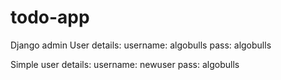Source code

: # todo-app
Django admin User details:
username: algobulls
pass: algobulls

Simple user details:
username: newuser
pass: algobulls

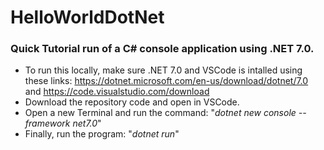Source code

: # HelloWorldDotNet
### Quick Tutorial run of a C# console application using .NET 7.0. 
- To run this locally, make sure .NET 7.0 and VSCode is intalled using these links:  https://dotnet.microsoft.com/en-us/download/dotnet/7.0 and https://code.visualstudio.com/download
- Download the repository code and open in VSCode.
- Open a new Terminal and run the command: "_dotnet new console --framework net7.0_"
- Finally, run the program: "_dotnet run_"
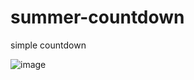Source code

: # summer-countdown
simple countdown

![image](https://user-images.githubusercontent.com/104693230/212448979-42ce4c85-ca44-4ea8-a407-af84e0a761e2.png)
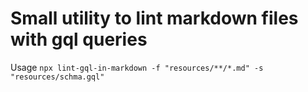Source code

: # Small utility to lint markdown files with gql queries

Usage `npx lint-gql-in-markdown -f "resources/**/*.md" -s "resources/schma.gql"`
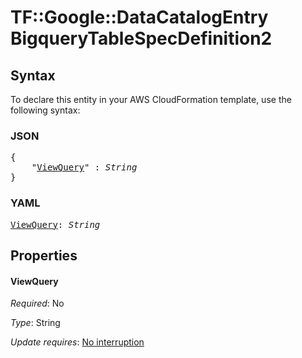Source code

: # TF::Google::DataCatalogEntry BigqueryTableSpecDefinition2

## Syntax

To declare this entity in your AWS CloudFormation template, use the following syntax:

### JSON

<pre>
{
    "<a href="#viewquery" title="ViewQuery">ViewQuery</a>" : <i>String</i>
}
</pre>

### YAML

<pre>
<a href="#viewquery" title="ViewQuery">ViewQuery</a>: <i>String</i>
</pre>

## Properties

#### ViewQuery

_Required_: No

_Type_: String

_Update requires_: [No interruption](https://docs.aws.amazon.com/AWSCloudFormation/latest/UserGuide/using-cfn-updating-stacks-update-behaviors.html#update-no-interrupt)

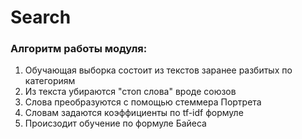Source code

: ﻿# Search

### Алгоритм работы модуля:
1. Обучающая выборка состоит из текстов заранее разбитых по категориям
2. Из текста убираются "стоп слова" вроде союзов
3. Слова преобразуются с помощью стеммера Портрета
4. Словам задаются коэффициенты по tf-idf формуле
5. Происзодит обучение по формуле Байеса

******

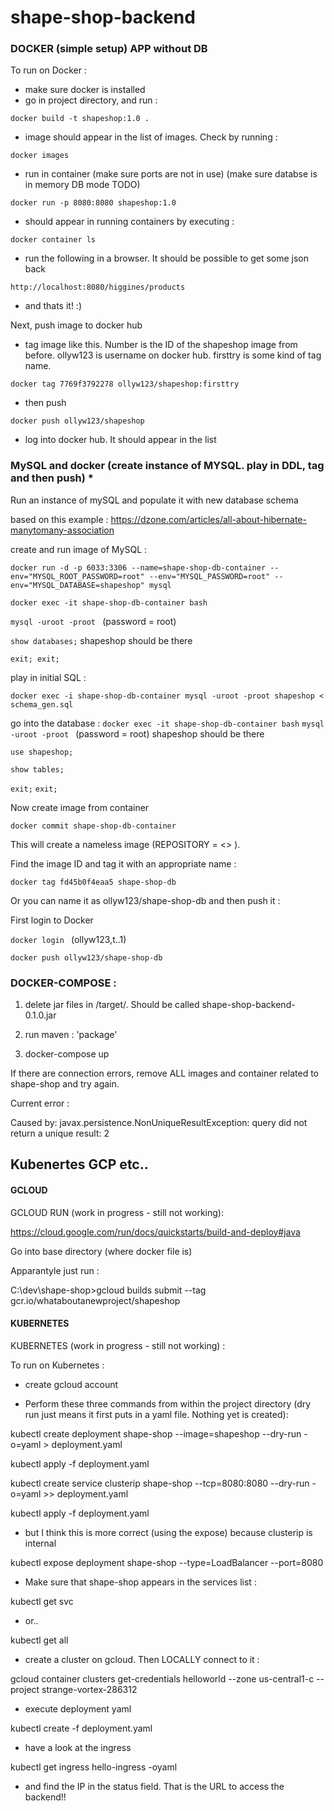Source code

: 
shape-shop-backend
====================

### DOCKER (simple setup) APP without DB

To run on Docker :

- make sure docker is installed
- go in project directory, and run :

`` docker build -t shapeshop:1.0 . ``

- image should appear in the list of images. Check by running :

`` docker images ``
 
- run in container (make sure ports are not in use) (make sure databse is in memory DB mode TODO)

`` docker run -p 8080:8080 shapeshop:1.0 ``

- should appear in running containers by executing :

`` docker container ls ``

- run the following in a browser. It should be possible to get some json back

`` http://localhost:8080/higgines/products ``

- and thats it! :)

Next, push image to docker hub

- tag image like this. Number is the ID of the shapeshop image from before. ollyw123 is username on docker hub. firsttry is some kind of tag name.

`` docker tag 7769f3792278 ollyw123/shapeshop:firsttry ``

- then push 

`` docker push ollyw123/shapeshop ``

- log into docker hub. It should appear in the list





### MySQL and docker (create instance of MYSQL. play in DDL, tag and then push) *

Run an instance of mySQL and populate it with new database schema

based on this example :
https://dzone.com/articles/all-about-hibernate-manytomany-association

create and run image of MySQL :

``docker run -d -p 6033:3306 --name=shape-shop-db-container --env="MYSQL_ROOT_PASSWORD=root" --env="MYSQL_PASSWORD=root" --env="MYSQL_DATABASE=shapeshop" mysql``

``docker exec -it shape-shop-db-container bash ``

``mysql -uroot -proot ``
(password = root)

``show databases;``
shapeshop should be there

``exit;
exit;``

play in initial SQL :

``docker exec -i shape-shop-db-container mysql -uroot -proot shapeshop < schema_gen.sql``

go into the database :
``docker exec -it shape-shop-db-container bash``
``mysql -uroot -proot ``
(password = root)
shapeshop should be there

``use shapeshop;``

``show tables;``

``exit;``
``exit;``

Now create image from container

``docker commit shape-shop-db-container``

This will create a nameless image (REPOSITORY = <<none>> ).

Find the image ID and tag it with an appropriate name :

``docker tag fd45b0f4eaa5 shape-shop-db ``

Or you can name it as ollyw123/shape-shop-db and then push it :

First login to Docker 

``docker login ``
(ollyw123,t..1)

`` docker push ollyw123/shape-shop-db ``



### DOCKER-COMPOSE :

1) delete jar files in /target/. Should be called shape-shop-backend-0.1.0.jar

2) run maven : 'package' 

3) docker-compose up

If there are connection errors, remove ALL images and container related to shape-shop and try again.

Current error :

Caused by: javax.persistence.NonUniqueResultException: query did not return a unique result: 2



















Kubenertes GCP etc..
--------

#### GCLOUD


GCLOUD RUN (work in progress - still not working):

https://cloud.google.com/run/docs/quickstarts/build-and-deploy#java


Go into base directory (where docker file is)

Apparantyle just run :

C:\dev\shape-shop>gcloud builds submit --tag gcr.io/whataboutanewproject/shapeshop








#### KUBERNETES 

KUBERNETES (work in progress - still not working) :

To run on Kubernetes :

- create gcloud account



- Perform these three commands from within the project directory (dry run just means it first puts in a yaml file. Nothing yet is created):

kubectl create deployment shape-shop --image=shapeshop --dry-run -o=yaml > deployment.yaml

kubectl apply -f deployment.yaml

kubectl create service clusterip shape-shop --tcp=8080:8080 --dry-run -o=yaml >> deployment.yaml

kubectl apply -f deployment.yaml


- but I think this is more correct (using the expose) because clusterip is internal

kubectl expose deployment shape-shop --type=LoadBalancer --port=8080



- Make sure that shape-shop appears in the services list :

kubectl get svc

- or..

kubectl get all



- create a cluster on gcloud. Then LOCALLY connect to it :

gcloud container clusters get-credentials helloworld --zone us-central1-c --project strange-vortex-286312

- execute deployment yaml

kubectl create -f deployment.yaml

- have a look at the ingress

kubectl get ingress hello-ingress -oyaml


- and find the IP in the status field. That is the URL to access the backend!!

******

**Task description:** In the listing above, how many lines contain the string "username"? State the number and stop.

**Exercise solution:** 3